I was fortunate enough to see Katell Quillevere’s third feature film, Heal The Living at this year’s Rendez-Vous with French Cinema festival in New York City. It is an incredibly moving medical drama surrounding the issue of organ donation: how difficult of a decision it is to decide to donate organs, and how it changes the lives of those who receive them. Both cinematically and with regards to the soundscape, Quillevere’s film was beautiful. (RAK: 4/5)
Review by FF2 Intern Rachel A. Kastner
Heal the Living opens with three young French boys embarking on an early morning surfing adventure. It seems they’ve done this hundreds of times before. But this particular morning, one of the friends is a bit too tired as they drive home. The consequence: a fatal car crash in which one of the youngest boys (Gabin Verdet), almost loses his life. Even though he is only active in a short segment of the film, Verdet plays “Simon,” the accident victim (prior to his accident) with heart-rending innocence.
The trouble comes when his parents, “Marianne” (Emmanuelle Seigner) and “Vincent” (Kool Shen), who are separated, are informed of his awful condition. Their son has lost too much blood, and will likely remain comatose forever. The film truly begins when the doctor asks the parents the most difficult question: would they consider making him an organ donor. He is, after all, a surfer. He’s young, and his heart is so healthy; someone could really use a heart like his.
While the parents debate and philosophize about what they believe their son would have wanted, we are introduced to another family unit. A single French mother, “Claire” (Anne Doval) with a degenerative heart disease, who desperately needs a heart transplant. Although she’s terrified, she adds her name to the transplant list at the encouragement of her longtime doctor.
While this setup may seem like your average medical show drama, Quillevere’s film is extremely new and groundbreaking in multiple ways. In story, she introduces us to hosts of secondary characters whose lives are touched, scratched, scarred and ruined by the events unfolding. There are small, quiet details that haunt the screen and those watching. We meet the young victim’s girlfriend who is experiencing the strongest pain imaginable; we learn about Claire’s two sons, who are worried their mom might never see them to adulthood. Quillevere introduces us to the host of hospital characters involved in both Simon’s life and death, and Claire’s “rebirth” when she eventually does receive a transplant. We witness Simon’s parents’ goodbyes. The tender nature that each character simultaneously embodies and is treated with, ropes audiences in. We care so much about Simon. We also want Marianne to live more than anything. The questions are hard.

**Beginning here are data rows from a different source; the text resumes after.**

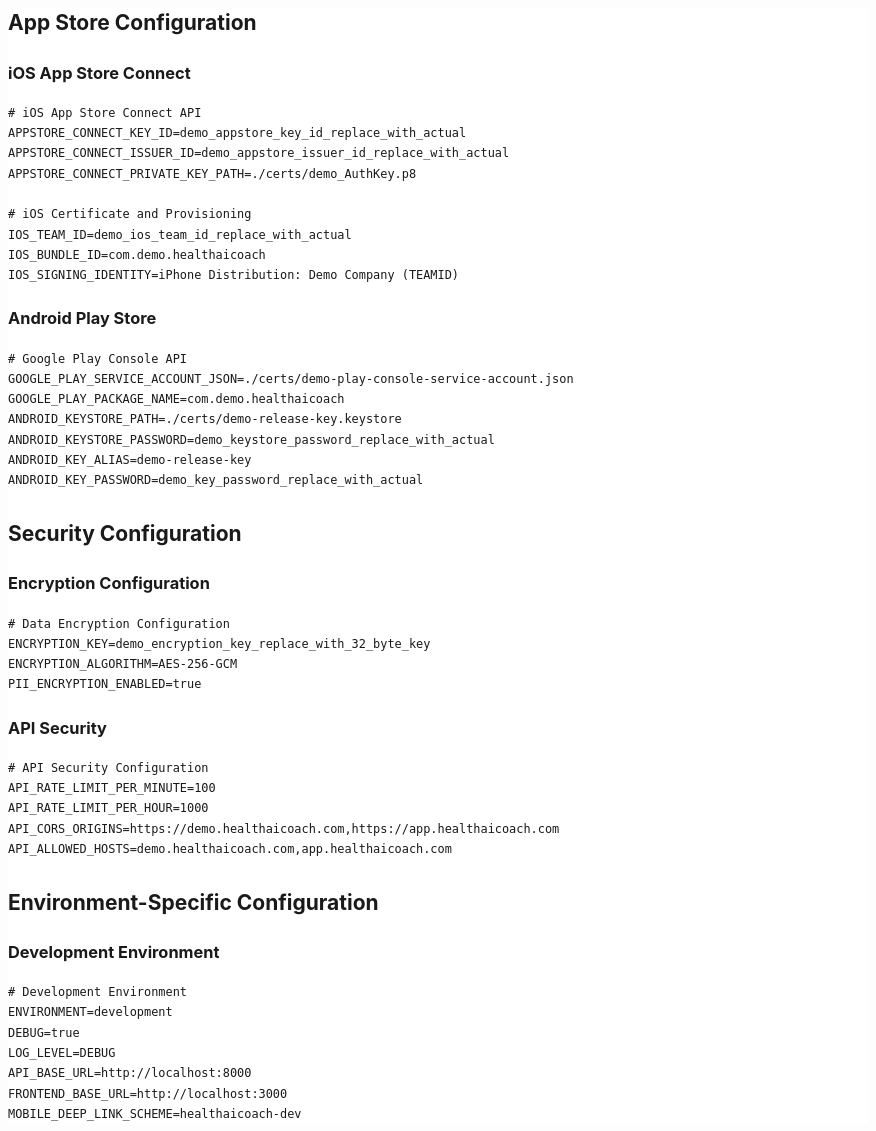 ## App Store Configuration

### iOS App Store Connect
```env
# iOS App Store Connect API
APPSTORE_CONNECT_KEY_ID=demo_appstore_key_id_replace_with_actual
APPSTORE_CONNECT_ISSUER_ID=demo_appstore_issuer_id_replace_with_actual
APPSTORE_CONNECT_PRIVATE_KEY_PATH=./certs/demo_AuthKey.p8

# iOS Certificate and Provisioning
IOS_TEAM_ID=demo_ios_team_id_replace_with_actual
IOS_BUNDLE_ID=com.demo.healthaicoach
IOS_SIGNING_IDENTITY=iPhone Distribution: Demo Company (TEAMID)
```

### Android Play Store
```env
# Google Play Console API
GOOGLE_PLAY_SERVICE_ACCOUNT_JSON=./certs/demo-play-console-service-account.json
GOOGLE_PLAY_PACKAGE_NAME=com.demo.healthaicoach
ANDROID_KEYSTORE_PATH=./certs/demo-release-key.keystore
ANDROID_KEYSTORE_PASSWORD=demo_keystore_password_replace_with_actual
ANDROID_KEY_ALIAS=demo-release-key
ANDROID_KEY_PASSWORD=demo_key_password_replace_with_actual
```

## Security Configuration

### Encryption Configuration
```env
# Data Encryption Configuration
ENCRYPTION_KEY=demo_encryption_key_replace_with_32_byte_key
ENCRYPTION_ALGORITHM=AES-256-GCM
PII_ENCRYPTION_ENABLED=true
```

### API Security
```env
# API Security Configuration
API_RATE_LIMIT_PER_MINUTE=100
API_RATE_LIMIT_PER_HOUR=1000
API_CORS_ORIGINS=https://demo.healthaicoach.com,https://app.healthaicoach.com
API_ALLOWED_HOSTS=demo.healthaicoach.com,app.healthaicoach.com
```

## Environment-Specific Configuration

### Development Environment
```env
# Development Environment
ENVIRONMENT=development
DEBUG=true
LOG_LEVEL=DEBUG
API_BASE_URL=http://localhost:8000
FRONTEND_BASE_URL=http://localhost:3000
MOBILE_DEEP_LINK_SCHEME=healthaicoach-dev
```
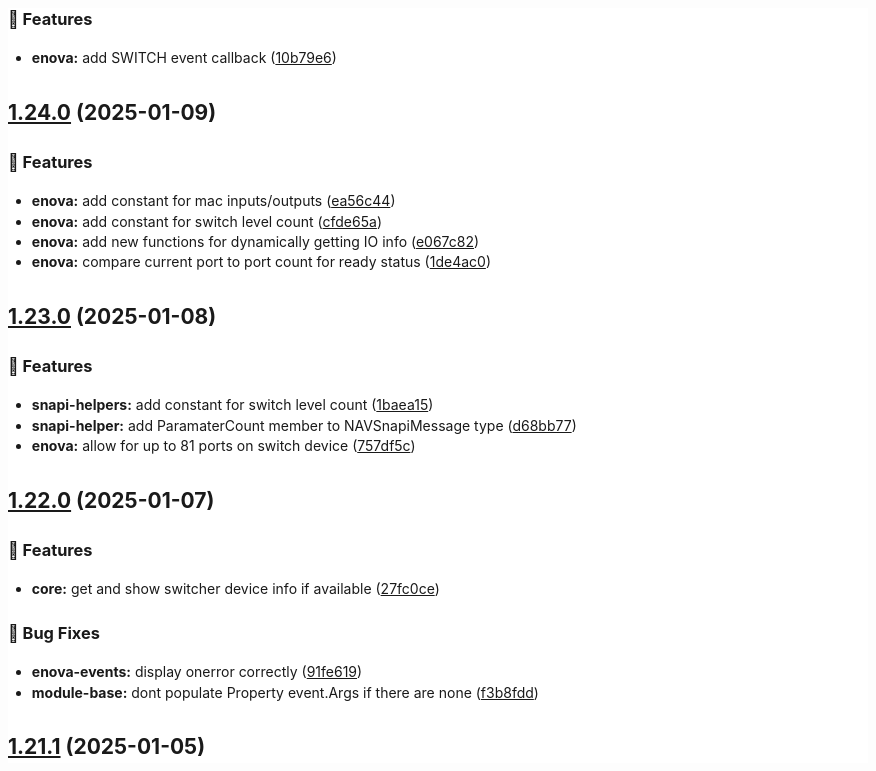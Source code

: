 ### 🌟 Features

- **enova:** add SWITCH event callback ([10b79e6](https://github.com/Norgate-AV/NAVFoundation.Amx/commit/10b79e6a6135bd756cab226492cb50e67b5dcacb))

## [1.24.0](https://github.com/Norgate-AV/NAVFoundation.Amx/compare/v1.23.0...v1.24.0) (2025-01-09)

### 🌟 Features

- **enova:** add constant for mac inputs/outputs ([ea56c44](https://github.com/Norgate-AV/NAVFoundation.Amx/commit/ea56c448d2694649706dac5daffab8e422fb937d))
- **enova:** add constant for switch level count ([cfde65a](https://github.com/Norgate-AV/NAVFoundation.Amx/commit/cfde65ac2de8c4c60d4d009b7e8575f7a02655d1))
- **enova:** add new functions for dynamically getting IO info ([e067c82](https://github.com/Norgate-AV/NAVFoundation.Amx/commit/e067c825c3322b1820360130d5dc070b1c561284))
- **enova:** compare current port to port count for ready status ([1de4ac0](https://github.com/Norgate-AV/NAVFoundation.Amx/commit/1de4ac084a61fb9e3bdec61a0cd0d5efac133295))

## [1.23.0](https://github.com/Norgate-AV/NAVFoundation.Amx/compare/v1.22.0...v1.23.0) (2025-01-08)

### 🌟 Features

- **snapi-helpers:** add constant for switch level count ([1baea15](https://github.com/Norgate-AV/NAVFoundation.Amx/commit/1baea15be856b4b53d3fb20df3b314d76c84dbc4))
- **snapi-helper:** add ParamaterCount member to NAVSnapiMessage type ([d68bb77](https://github.com/Norgate-AV/NAVFoundation.Amx/commit/d68bb778f4f281424ccd538ab957cfe5cd417cda))
- **enova:** allow for up to 81 ports on switch device ([757df5c](https://github.com/Norgate-AV/NAVFoundation.Amx/commit/757df5c2bb543ac89919ab071d392e5c387ea081))

## [1.22.0](https://github.com/Norgate-AV/NAVFoundation.Amx/compare/v1.21.1...v1.22.0) (2025-01-07)

### 🌟 Features

- **core:** get and show switcher device info if available ([27fc0ce](https://github.com/Norgate-AV/NAVFoundation.Amx/commit/27fc0ce3c73642904554548b3e4327bf5c7d11c0))

### 🐛 Bug Fixes

- **enova-events:** display onerror correctly ([91fe619](https://github.com/Norgate-AV/NAVFoundation.Amx/commit/91fe619234bd5bf11118f2fd31efb7e7a4a36cea))
- **module-base:** dont populate Property event.Args if there are none ([f3b8fdd](https://github.com/Norgate-AV/NAVFoundation.Amx/commit/f3b8fdd498d2e211cedab0cf072126a3f5f57db3))

## [1.21.1](https://github.com/Norgate-AV/NAVFoundation.Amx/compare/v1.21.0...v1.21.1) (2025-01-05)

Quillevere makes life and death ebb and flow both in story and on camera; her cinematography is beautiful. She brings us into the ER in a way that few films ever have before. She does not shy away from the most gruesome moments of the physical surgery. We are present the entire time, as life is transferred from one body to the next. The music composition mimics this ebb and flow of life and of the ocean, wrapping the film up in the most beautiful way. While it is no surprise that the surgery takes place, the arc of how Quillevere takes us there is the real journey of her film.
If you have the chance, go see Heal the Living. It is an extraordinarily beautiful and touching film; simultaneously dreamlike and nightmarish, light and heavy, gruesome and hopeful.
© Rachel Kastner (4/16/17) FF2 Media
Top Photo: Simon moments before his transplant.
Middle Photo: Anne Dorval as “Claire.”
Bottom Photo: Tahar Rahim stars as a transplant coordinator in Quillevere’s large ensemble cast.
Photo Credit: A Les Films du Bélier
Q: Does Heal The Living pass the Bechdel-Wallace Test?
Yes.
Claire has been in a lesbian relationship in the past, and during this tenuous time in her life, she finds comfort with her old girlfriend. They rekindle their relationship after Claire bumps into her at a musical performance.